(INFORMATION GIVEN Opens)
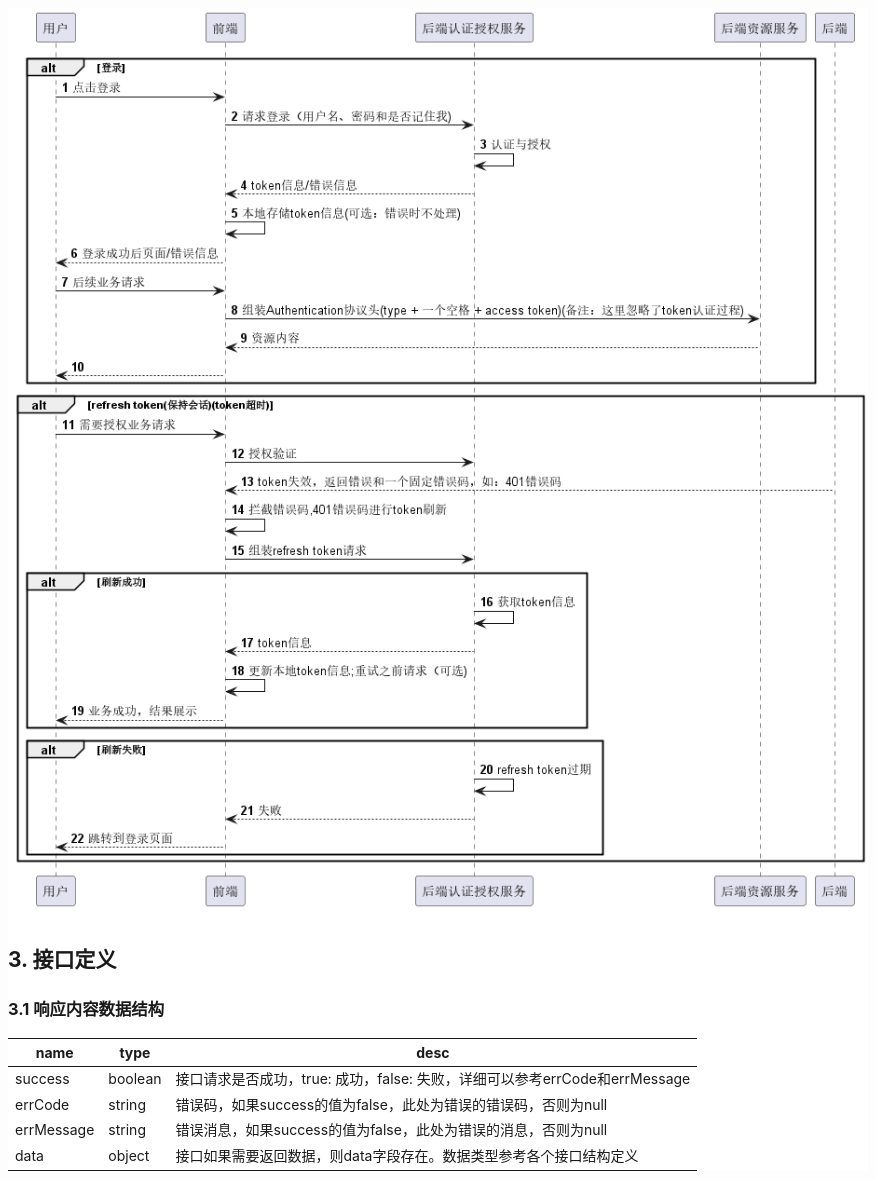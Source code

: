 ![token及token刷新接口](../design/modules/auth/token.png)

## 3. 接口定义
### 3.1 响应内容数据结构
| name       | type    | desc                                                 |
|------------|---------|------------------------------------------------------|
| success    | boolean | 接口请求是否成功，true: 成功，false: 失败，详细可以参考errCode和errMessage | 
| errCode    | string  | 错误码，如果success的值为false，此处为错误的错误码，否则为null              | 
| errMessage | string  | 错误消息，如果success的值为false，此处为错误的消息，否则为null              | 
| data       | object  | 接口如果需要返回数据，则data字段存在。数据类型参考各个接口结构定义                  |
(INFORMATION GIVEN Closes)
■ WHAT THE TASK REQUIRES ■
In the listing above, find each line where "string" occurs and copy it.

■ EXPECTED OUTPUT ■
| errCode    | string  | 错误码，如果success的值为false，此处为错误的错误码，否则为null              | 
| errMessage | string  | 错误消息，如果success的值为false，此处为错误的消息，否则为null              | 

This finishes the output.